I am building a website recorder that acts like a proxy, in order to test web scrapers on an ongoing basis. It is split into three Docker containers, all on GNU/Linux: (1) a proxy, (2) an API and request queue, and (3) a simple web app.
It works fine for HTTP sites: I click a button in the web app, this makes a request to the API container, and that adds something to an internal request queue, which then requests the site via the proxy. The proxy records the site as it passes through.

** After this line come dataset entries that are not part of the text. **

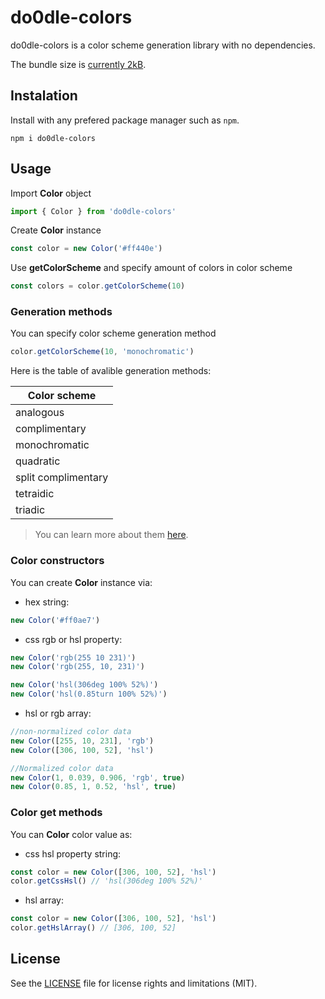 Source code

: # do0dle-colors

do0dle-colors is a color scheme generation library with no dependencies.

The bundle size is [currently 2kB](https://bundlephobia.com/package/do0dle-colors@1.1.3).

## Instalation

Install with any prefered package manager such as `npm`.

`npm i do0dle-colors`

## Usage

Import **Color** object
```js
import { Color } from 'do0dle-colors'
```
Create **Color** instance
```js 
const color = new Color('#ff440e')
```
Use **getColorScheme** and specify amount of colors in color scheme
```js
const colors = color.getColorScheme(10)
```

### Generation methods

You can specify color scheme generation method
```js
color.getColorScheme(10, 'monochromatic')
```
Here is the table of avalible generation methods:

|    Color scheme     |
|---------------------|
|     analogous       |
|    complimentary    |
|    monochromatic    |
|      quadratic      |
| split complimentary |
|      tetraidic      |
|       triadic       |

>You can learn more about them [here](https://en.wikipedia.org/wiki/Color_scheme).

### Color constructors

You can create **Color** instance via:

* hex string: 
```js
new Color('#ff0ae7')
```
* css rgb or hsl property:
```js
new Color('rgb(255 10 231)')
new Color('rgb(255, 10, 231)')

new Color('hsl(306deg 100% 52%)')
new Color('hsl(0.85turn 100% 52%)')
```
* hsl or rgb array:
```js
//non-normalized color data
new Color([255, 10, 231], 'rgb')
new Color([306, 100, 52], 'hsl')

//Normalized color data
new Color(1, 0.039, 0.906, 'rgb', true)
new Color(0.85, 1, 0.52, 'hsl', true)
```

### Color get methods 

You can **Color** color value as:

* css hsl property string:
```js
const color = new Color([306, 100, 52], 'hsl')
color.getCssHsl() // 'hsl(306deg 100% 52%)'
```
* hsl array:
```js
const color = new Color([306, 100, 52], 'hsl')
color.getHslArray() // [306, 100, 52]
```

## License

See the [LICENSE](https://github.com/do0dleman/do0dle-colors/blob/master/LICENSE.md) file for license rights and limitations (MIT).
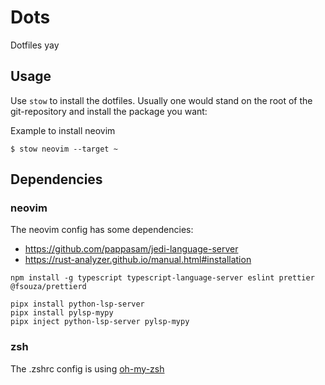 # Dots

Dotfiles yay

## Usage

Use `stow` to install the dotfiles.
Usually one would stand on the root of the git-repository and install the package you want:

Example to install neovim

```
$ stow neovim --target ~
```

## Dependencies

### neovim

The neovim config has some dependencies:

- https://github.com/pappasam/jedi-language-server
- https://rust-analyzer.github.io/manual.html#installation

`npm install -g typescript typescript-language-server eslint prettier @fsouza/prettierd`

```
pipx install python-lsp-server
pipx install pylsp-mypy
pipx inject python-lsp-server pylsp-mypy
```

### zsh

The .zshrc config is using [oh-my-zsh](https://github.com/ohmyzsh/ohmyzsh/)
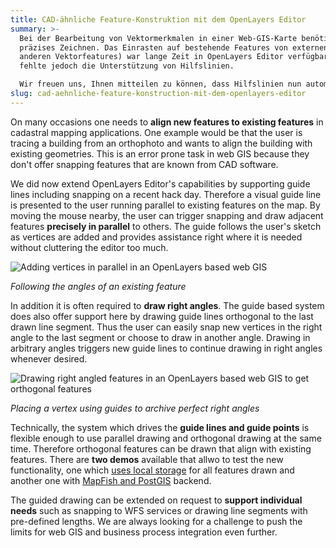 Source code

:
 ```yaml
---
title: CAD-ähnliche Feature-Konstruktion mit dem OpenLayers Editor
summary: >-
  Bei der Bearbeitung von Vektormerkmalen in einer Web-GIS-Karte benötigt man oft Unterstützung für
  präzises Zeichnen. Das Einrasten auf bestehende Features von externen Daten (mit WFS oder
  anderen Vektorfeatures) war lange Zeit in OpenLayers Editor verfügbar, aber es fehlte noch
  fehlte jedoch die Unterstützung von Hilfslinien.

  Wir freuen uns, Ihnen mitteilen zu können, dass Hilfslinien nun automatisch von OpenLayers Editor erzeugt werden können, während ein Feature gezeichnet wird. Hilfslinien bieten erstmals Unterstützung für das Zeichnen von rechtwinkligen Features oder von Features, die parallel zu anderen Features verlaufen."
slug: cad-aehnliche-feature-konstruction-mit-dem-openlayers-editor
---
```

On many occasions one needs to **align new features to existing features** in cadastral mapping applications. One example would be that the user is tracing a building from an orthophoto and wants to align the building with existing geometries. This is an error prone task in web GIS because they don't offer snapping features that are known from CAD software.

We did now extend OpenLayers Editor's capabilities by supporting guide lines including snapping on a recent hack day. Therefore a visual guide line is presented to the user running parallel to existing features on the map. By moving the mouse nearby, the user can trigger snapping and draw adjacent features **precisely in parallel** to others. The guide follows the user's sketch as vertices are added and provides assistance right where it is needed without cluttering the editor too much.

![Adding vertices in parallel in an OpenLayers based web GIS](/images/blog/cad-like-feature-construction-with-the-openlayers-editor/parallel.png) 

_Following the angles of an existing feature_

In addition it is often required to **draw right angles**. The guide based system does also offer support here by drawing guide lines orthogonal to the last drawn line segment. Thus the user can easily snap new vertices in the right angle to the last segment or choose to draw in another angle. Drawing in arbitrary angles triggers new guide lines to continue drawing in right angles whenever desired.

![Drawing right angled features in an OpenLayers based web GIS to get orthogonal features](/images/blog/cad-like-feature-construction-with-the-openlayers-editor/orthogonal.png) 

_Placing a vertex using guides to archive perfect right angles_

Technically, the system which drives the **guide lines and guide points** is flexible enough to use parallel drawing and orthogonal drawing at the same time. Therefore orthogonal features can be drawn that align with existing features. There are **two demos** available that allwo to test the new functionality, one which [uses local storage](http://ole.geops.de/) for all features drawn and another one with [MapFish and PostGIS](http://ole.geops.de/mapfish) backend.

The guided drawing can be extended on request to **support individual needs** such as snapping to WFS services or drawing line segments with pre-defined lengths. We are always looking for a challenge to push the limits for web GIS and business process integration even further. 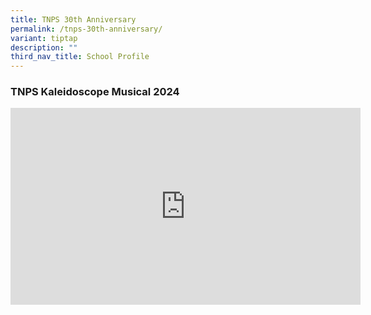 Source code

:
 ```yaml
---
title: TNPS 30th Anniversary
permalink: /tnps-30th-anniversary/
variant: tiptap
description: ""
third_nav_title: School Profile
---
```

<h3><strong>TNPS Kaleidoscope Musical 2024</strong></h3>
<div class="iframe-wrapper">
<iframe height="315" width="560" allowfullscreen="true" frameborder="0" src="https://www.youtube.com/embed/Fua5bCj34b0?si=1lJ1d8d7gyCEmpaK"></iframe>
</div>
<p></p> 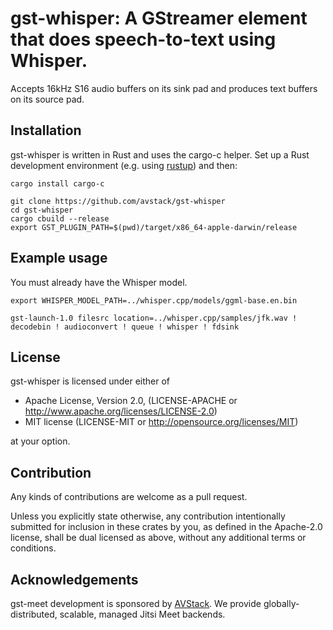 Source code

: # gst-whisper: A GStreamer element that does speech-to-text using Whisper.

Accepts 16kHz S16 audio buffers on its sink pad and produces text buffers on its source pad.

## Installation

gst-whisper is written in Rust and uses the cargo-c helper. Set up a Rust development environment (e.g. using [rustup](https://rustup.rs)) and then:

```
cargo install cargo-c

git clone https://github.com/avstack/gst-whisper
cd gst-whisper
cargo cbuild --release
export GST_PLUGIN_PATH=$(pwd)/target/x86_64-apple-darwin/release
```

## Example usage

You must already have the Whisper model.

```
export WHISPER_MODEL_PATH=../whisper.cpp/models/ggml-base.en.bin

gst-launch-1.0 filesrc location=../whisper.cpp/samples/jfk.wav ! decodebin ! audioconvert ! queue ! whisper ! fdsink
```

## License

gst-whisper is licensed under either of

* Apache License, Version 2.0, (LICENSE-APACHE or http://www.apache.org/licenses/LICENSE-2.0)
* MIT license (LICENSE-MIT or http://opensource.org/licenses/MIT)

at your option.

## Contribution

Any kinds of contributions are welcome as a pull request.

Unless you explicitly state otherwise, any contribution intentionally submitted for inclusion in these crates by you, as defined in the Apache-2.0 license, shall be dual licensed as above, without any additional terms or conditions.

## Acknowledgements

gst-meet development is sponsored by [AVStack](https://avstack.io/). We provide globally-distributed, scalable, managed Jitsi Meet backends.
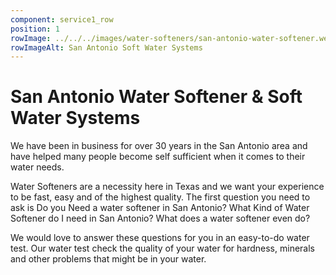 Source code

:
 ```yaml
---
component: service1_row
position: 1
rowImage: ../../../images/water-softeners/san-antonio-water-softener.webp
rowImageAlt: San Antonio Soft Water Systems
---
```

#  San Antonio Water Softener & Soft Water Systems

We have been in business for over 30 years in the San Antonio area and have helped many people become self sufficient when it comes to their water needs. 

Water Softeners are a necessity here in Texas and we want your experience to be fast, easy and of the highest quality. The first question you need to ask is Do you Need a water softener in San Antonio? What Kind of Water Softener do I need in San Antonio? What does a water softener even do?

We would love to answer these questions for you in an easy-to-do water test. Our water test check the quality of your water for hardness, minerals and other problems that might be in your water.
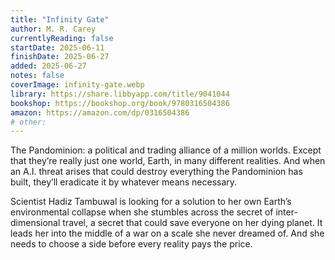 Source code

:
 ```yaml
---
title: "Infinity Gate"
author: M. R. Carey
currentlyReading: false
startDate: 2025-06-11
finishDate: 2025-06-27
added: 2025-06-27
notes: false
coverImage: infinity-gate.webp
library: https://share.libbyapp.com/title/9041044
bookshop: https://bookshop.org/book/9780316504386
amazon: https://amazon.com/dp/0316504386
# other: 
---
```


The Pandominion: a political and trading alliance of a million worlds. Except that they’re really just one world, Earth, in many different realities. And when an A.I. threat arises that could destroy everything the Pandominion has built, they’ll eradicate it by whatever means necessary.  

Scientist Hadiz Tambuwal is looking for a solution to her own Earth’s environmental collapse when she stumbles across the secret of inter-dimensional travel, a secret that could save everyone on her dying planet. It leads her into the middle of a war on a scale she never dreamed of. And she needs to choose a side before every reality pays the price.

However, I'd forgotten that one cannot record HTTPS site traffic, and now I've come to implement this, I've found that proxies just use the CONNECT
verb, and then act as a data exchanger between the client and the target. I believe I cannot replay the same data chunks as part of the encryption uses a randomised, throwaway, symmetric key (however I have a script suitable for testing this, so I will do so just for the educational value!).
So, I was wondering if my fetching client could give up enough secrets for the proxy system to decode the byte-stream? I am using Wget to do the fetch, which I guess would be using OpenSSL. It does not need to be Wget though: if I were using a PHP script with file_get_contents
with a stream context, can I ask the openssl module for the decryption keys?
(To be fair, I will probably not solve the problem in this fashion even if it is possible, I just thought it would be really interesting to learn a bit more about TLS. In practice, I will record a "null" entry against all secure websites in the proxy, and require the requesting service to notify the proxy of header/body data via an API call, so it can be later played back. They will of course have plaintext copies of these items).